Michael Lovendusky, vice president and associate general counsel with American Council of Life Insurers, Washington, D.C., presented a definition from the National Association of Insurance Commissioners Viatical Settlement Model Act. He covered how NAIC defines STOLI characteristics, and mentioned that it would prohibit settlements with certain characteristics for a five-year period after policy purchase.

“The NAIC definition doesn’t outlaw any transaction,” he stressed. “It just makes you wait 5 years” before settling.

Douglas Head, executive vice president of the Life Insurance Settlement Association, Orlando, Fla., said repeatedly that LISA believes the NAIC definition casts too wide a net, risking the blocking of transactions that are legitimate settlements. He also questioned the meaning of specific phrases and terms in the NAIC definition.

“We say we can harpoon the monster–identify what’s wrong–without hurting the consumer,” Head said.

A similar exchange occurred over the STOLI definition developed by National Conference of Insurance Legislators, Troy, N.Y., which has a 2-year prohibition from point of sale, not 5-year, and has its own language. “This definition is based on a 100-year-old insurable interest law,” said Lovendusky.

Head said he thinks consumers will be concerned with this definition and about their rights. It too casts a broad net, he said, indicating he does not think an insurable interest solution will work.

He presented the settlement industry’s approach to STOLI, using still different language (see chart). “Our view is this will protect consumer value, give consumers options that they will be able to exercise, and open up the exchange of information” about the transaction, Head said.

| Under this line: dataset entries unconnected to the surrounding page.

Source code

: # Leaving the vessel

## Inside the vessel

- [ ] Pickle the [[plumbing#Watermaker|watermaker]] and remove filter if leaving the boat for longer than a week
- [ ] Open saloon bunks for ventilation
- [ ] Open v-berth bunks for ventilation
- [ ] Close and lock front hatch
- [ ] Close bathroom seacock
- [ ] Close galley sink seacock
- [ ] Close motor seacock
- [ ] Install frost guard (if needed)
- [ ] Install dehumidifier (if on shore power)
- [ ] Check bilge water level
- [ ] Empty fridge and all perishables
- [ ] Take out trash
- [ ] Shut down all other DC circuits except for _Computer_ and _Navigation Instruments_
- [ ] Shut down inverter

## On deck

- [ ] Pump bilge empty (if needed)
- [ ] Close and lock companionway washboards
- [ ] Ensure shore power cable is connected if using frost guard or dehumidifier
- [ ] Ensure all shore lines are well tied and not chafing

Members of the audience kept peppering the speakers with questions and comments. Here are a few:

Question: Why not price the life products appropriately in the first place (so the rates aren’t lapse supported)? If you do that, why would it matter who pays for the contract–the insured or the non-recourse loan company?

Question: Why do an arbitrary selection of banning transactions for a 5-year period after policy issue? Why not have a 5-year incontestability period instead?

Question: If you get rid of lapse-supported pricing, wouldn’t you get rid of all the term insurance that’s in the market?